I saw Jon Fosse’s I Am The Wind a month ago and it’s taken me a while to feel able to write anything about it. Not that I didn’t like it, didn’t respect its integrity, or didn’t respond in various ways to it, but it is a show that clearly resists encapsulation. It offers you a very still, unadorned experience, depriving you of most facets of character and story and offering a kind of pure experience of itself, stripped of expectation.

Summarising the play, therefore, is absurd so let me just say that I Am The Wind involves The One and The Other. The One seems horrified by something he (?) has done, some impulse that made him do an awful thing; but more, he seems horrified by action itself, by doing or saying anything, feeling everything to be a weight, his very existence a kind of dull, concrete weight. They agree to take a boat out into a bay, and then out onto the open sea. They eat and drink and then, at one point, far out at sea, The One ‘sort of stumbled’ into the sea and drowns. This, it seems, is that action the horror of which has animated the whole play.

It’s this strange circularity that asks you to abandon demands for character and story. The drowning is the beginning and end, and reflected on throughout, so the characters are both here and not-here, now and not-now. The One and The Other are typically post-Beckettian abstract names and there are no anchors in ‘real-world’ experiences to encourage belief that they are real people at all: I often wondered if they were perhaps aspects of a single mind, the one shrinking back and fearful, the other impetuous and despairing. This circularity, the abstraction, the simplicity of the language (beautifully rendered by Simon Stephens, I thought) make this a cool, still piece of theatre. It doesn’t really ‘move on’ over the course of its 65 minutes; instead a terrible sense of atemporal stasis unfolds before us. 

This is evoked most beautifully at the beginning. The Other appears on stage, holding The One in his arms. Occasionally, his grip slackens and The One appears to sag, threatens to fall; then he hoists the other up. Their clothes are wet and heavy.
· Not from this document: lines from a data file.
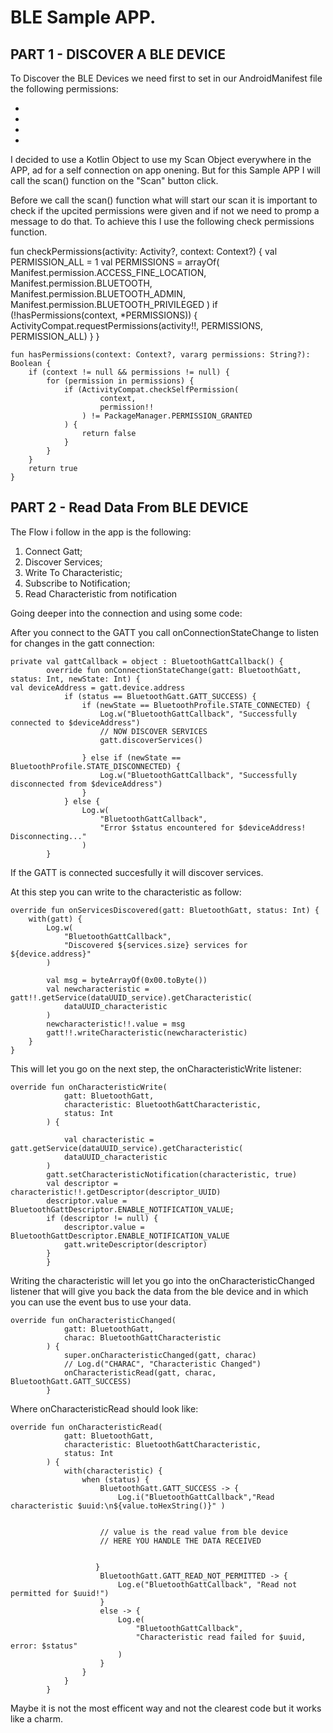 # BLE Sample APP.

## PART 1 - DISCOVER A BLE DEVICE

To Discover the BLE Devices we need first to set in our AndroidManifest file the following permissions:
  -   <uses-permission android:name="android.permission.BLUETOOTH" />
  -  <uses-permission android:name="android.permission.BLUETOOTH_ADMIN" />
  -  <uses-permission android:name="android.permission.ACCESS_COARSE_LOCATION" />
  -  <uses-permission android:name="android.permission.ACCESS_FINE_LOCATION" />
    
I decided to use a Kotlin Object to use my Scan Object everywhere in the APP, ad for a self connection on app onening.
But for this Sample APP I will call the scan() function on the "Scan" button click.

Before we call the scan() function what will start our scan it is important to check if the upcited permissions were given and if not we need to promp a message to do that. To achieve this I use the following check permissions function.

fun checkPermissions(activity: Activity?, context: Context?) {
        val PERMISSION_ALL = 1
        val PERMISSIONS = arrayOf<String>(
            Manifest.permission.ACCESS_FINE_LOCATION,
            Manifest.permission.BLUETOOTH,
            Manifest.permission.BLUETOOTH_ADMIN,
            Manifest.permission.BLUETOOTH_PRIVILEGED
        )
        if (!hasPermissions(context, *PERMISSIONS)) {
            ActivityCompat.requestPermissions(activity!!, PERMISSIONS, PERMISSION_ALL)
        }
    }

    fun hasPermissions(context: Context?, vararg permissions: String?): Boolean {
        if (context != null && permissions != null) {
            for (permission in permissions) {
                if (ActivityCompat.checkSelfPermission(
                        context,
                        permission!!
                    ) != PackageManager.PERMISSION_GRANTED
                ) {
                    return false
                }
            }
        }
        return true
    }


## PART 2 - Read Data From BLE DEVICE

The Flow i follow in the app is the following:
 1. Connect Gatt;
 2. Discover Services;
 3. Write To Characteristic;
 4. Subscribe to Notification;
 5. Read Characteristic from notification

Going deeper into the connection and using some code:

After you connect to the GATT you call onConnectionStateChange to listen for changes in the gatt connection:


    private val gattCallback = object : BluetoothGattCallback() {
            override fun onConnectionStateChange(gatt: BluetoothGatt, status: Int, newState: Int) {
    val deviceAddress = gatt.device.address
                if (status == BluetoothGatt.GATT_SUCCESS) {
                    if (newState == BluetoothProfile.STATE_CONNECTED) {
                        Log.w("BluetoothGattCallback", "Successfully connected to $deviceAddress")
                        // NOW DISCOVER SERVICES
                        gatt.discoverServices()
    
                    } else if (newState == BluetoothProfile.STATE_DISCONNECTED) {
                        Log.w("BluetoothGattCallback", "Successfully disconnected from $deviceAddress")
                    }
                } else {
                    Log.w(
                        "BluetoothGattCallback",
                        "Error $status encountered for $deviceAddress! Disconnecting..."
                    ) 
            }


If the GATT is connected succesfully it will discover services.

At this step you can write to the characteristic as follow:

    override fun onServicesDiscovered(gatt: BluetoothGatt, status: Int) {
        with(gatt) {
            Log.w(
                "BluetoothGattCallback",
                "Discovered ${services.size} services for ${device.address}"
            )
    
            val msg = byteArrayOf(0x00.toByte())
            val newcharacteristic = gatt!!.getService(dataUUID_service).getCharacteristic(
                dataUUID_characteristic
            )
            newcharacteristic!!.value = msg
            gatt!!.writeCharacteristic(newcharacteristic)        
        }
    }

This will let you go on the next step, the onCharacteristicWrite listener:

    override fun onCharacteristicWrite(
                gatt: BluetoothGatt,
                characteristic: BluetoothGattCharacteristic,
                status: Int
            ) {
    
                val characteristic = gatt.getService(dataUUID_service).getCharacteristic(
                dataUUID_characteristic
            )
            gatt.setCharacteristicNotification(characteristic, true)
            val descriptor = characteristic!!.getDescriptor(descriptor_UUID)
            descriptor.value = BluetoothGattDescriptor.ENABLE_NOTIFICATION_VALUE;
            if (descriptor != null) {
                descriptor.value = BluetoothGattDescriptor.ENABLE_NOTIFICATION_VALUE
                gatt.writeDescriptor(descriptor)
            }
            }


Writing the characteristic will let you go into the onCharacteristicChanged listener that will give you back the data from the ble device and in which you can use the event bus to use your data. 

    override fun onCharacteristicChanged(
                gatt: BluetoothGatt,
                charac: BluetoothGattCharacteristic
            ) {
                super.onCharacteristicChanged(gatt, charac)
                // Log.d("CHARAC", "Characteristic Changed")
                onCharacteristicRead(gatt, charac, BluetoothGatt.GATT_SUCCESS)
            }

Where onCharacteristicRead should look like:

    override fun onCharacteristicRead(
                gatt: BluetoothGatt,
                characteristic: BluetoothGattCharacteristic,
                status: Int
            ) {
                with(characteristic) {
                    when (status) {
                        BluetoothGatt.GATT_SUCCESS -> {
                            Log.i("BluetoothGattCallback","Read characteristic $uuid:\n${value.toHexString()}" )
    
    
                        // value is the read value from ble device
                        // HERE YOU HANDLE THE DATA RECEIVED

    
                       }
                        BluetoothGatt.GATT_READ_NOT_PERMITTED -> {
                            Log.e("BluetoothGattCallback", "Read not permitted for $uuid!")
                        }
                        else -> {
                            Log.e(
                                "BluetoothGattCallback",
                                "Characteristic read failed for $uuid, error: $status"
                            )
                        }
                    }
                }
            }

Maybe it is not the most efficent way and not the clearest code but it works like a charm.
It’s the beginning and it’s also the end and when they talk, it’s clear they are both inside and outside the situation, their clothes wet, their minds, as it were, dry, describing a situation that they seem no longer to be in.

The show is kind of about theatre’s battle with itself, the tension between art and materiality. Everything about the theatre that aspires to be weightless, immaterial, aesthetic, pure affect and intensity is always negotiated through the blunt materialism of its circumstances of production, the foursquare stage space, living, breathing, mistake-making actors, hard seats, finite duration, hot lights, ticket prices. The One complains:

if I’m on my own
​and all I can hear is myself
​Then there’s nothing there
​and then I start getting heavy
​I turn into a rock
​and it gets
​the rock
​gets heavier and heavier
​I get so heavy that I can barely move
​so heavy that I
​that I sink
​I can barely speak
​it’s a struggle
​to get a single word out
​to extract a single word
​and then
​when the word is out
​when the word has been spoken
​it feels so heavy
​that it drags me down too
​it makes me sink and sink
​(All stage directions and several lines omitted - pp. 29-31)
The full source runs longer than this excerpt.